Aufbauten mit Gefälledämmung
Der Vorteil eines „Gefälledämmdachs” liegt unbestritten darin, dass im Regelfall eine raschere Bauzeit möglich ist, da beispielsweise der Arbeitsschritt und die Trocknungszeit des Gefällebetons wegfällt. Speziell bei Holzdeckenkonstruktionen wäre auch das Gewicht eines Gefälleestrichs statisch problematisch. Zu bedenken gilt es jedoch, dass das Augenmerk auf die Ebenflächigkeit der Deckenkonstruktion nicht in den Hintergrund gerät. In der Praxis ist leider sehr häufig zu beobachten, dass Deckenkonstruktionen vielfach Kontergefälle aufweisen, die durch eine im Mindestgefälle zugeschnittene Gefällewärmedämmung nicht mehr kompensiert werden können.
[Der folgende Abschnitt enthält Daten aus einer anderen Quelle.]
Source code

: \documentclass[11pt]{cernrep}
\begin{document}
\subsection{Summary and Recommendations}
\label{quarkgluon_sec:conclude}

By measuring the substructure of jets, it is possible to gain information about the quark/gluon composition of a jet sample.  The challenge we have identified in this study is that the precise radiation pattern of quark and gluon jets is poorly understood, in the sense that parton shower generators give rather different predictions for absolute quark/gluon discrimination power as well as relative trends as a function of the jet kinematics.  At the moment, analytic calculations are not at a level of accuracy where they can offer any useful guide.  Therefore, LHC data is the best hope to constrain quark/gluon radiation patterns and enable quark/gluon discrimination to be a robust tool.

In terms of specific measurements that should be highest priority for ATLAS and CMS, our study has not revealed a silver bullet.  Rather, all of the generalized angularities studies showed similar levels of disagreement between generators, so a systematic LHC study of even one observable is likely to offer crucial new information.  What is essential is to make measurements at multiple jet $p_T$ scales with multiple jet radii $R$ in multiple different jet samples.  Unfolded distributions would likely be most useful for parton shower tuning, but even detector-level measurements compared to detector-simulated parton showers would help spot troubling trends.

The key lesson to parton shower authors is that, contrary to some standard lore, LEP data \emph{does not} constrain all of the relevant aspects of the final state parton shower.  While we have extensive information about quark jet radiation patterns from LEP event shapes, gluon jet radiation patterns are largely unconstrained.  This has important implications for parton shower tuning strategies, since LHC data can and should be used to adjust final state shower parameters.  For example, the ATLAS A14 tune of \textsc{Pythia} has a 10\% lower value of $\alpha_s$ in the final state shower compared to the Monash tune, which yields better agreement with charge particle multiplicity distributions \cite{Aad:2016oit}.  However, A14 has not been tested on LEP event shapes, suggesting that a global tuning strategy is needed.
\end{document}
Das große Erstaunen kommt nach Fertigstellung der Bauwerksabdichtungsarbeiten, wenn das eigentliche Mindestgefälle in der Dachabdichtungsoberfläche gemessen werden soll und – wie sollte es anders sein – das Mindestgefälle lokal deutlich unterschritten wird. Beim „Gefälledämmdach” kann die Dachneigung erstmals am fertigen Produkt „Dachschichtenaufbau” gemessen werden. Versuche, bei fertiggestellten Dachabdichtungen noch mit lokalen Gefällezungen Stauwasseran-sammlungen zu reduzieren, sind meist nicht mehr möglich und führen nur zur Umverteilung der Wasserflächen. Als nicht unerhebliches Risiko ist auch anzuführen, dass beispielsweise im Zuge von Wassereintritten während der Bauphase oder der Nutzung eine Lokalisation der Eintrittsstelle nahezu unmöglich wird.
Baupraktisch bedeutet dies, dass deutlich mehr Sondierungsöffnungen im Dachschichtenaufbau angelegt werden müssen, als dies bei Dächern mit im Untergrund hergestelltem Gefälle der Fall wäre. Der Reduktion dieses Risikos wird die ÖNorm B 3691 insofern gerecht, als empfohlen wird, bei Dächern mit Gefälledämmung etwa Abschottungen (oder generell Zusatzmaßnahmen gemäß Norm) einzubauen.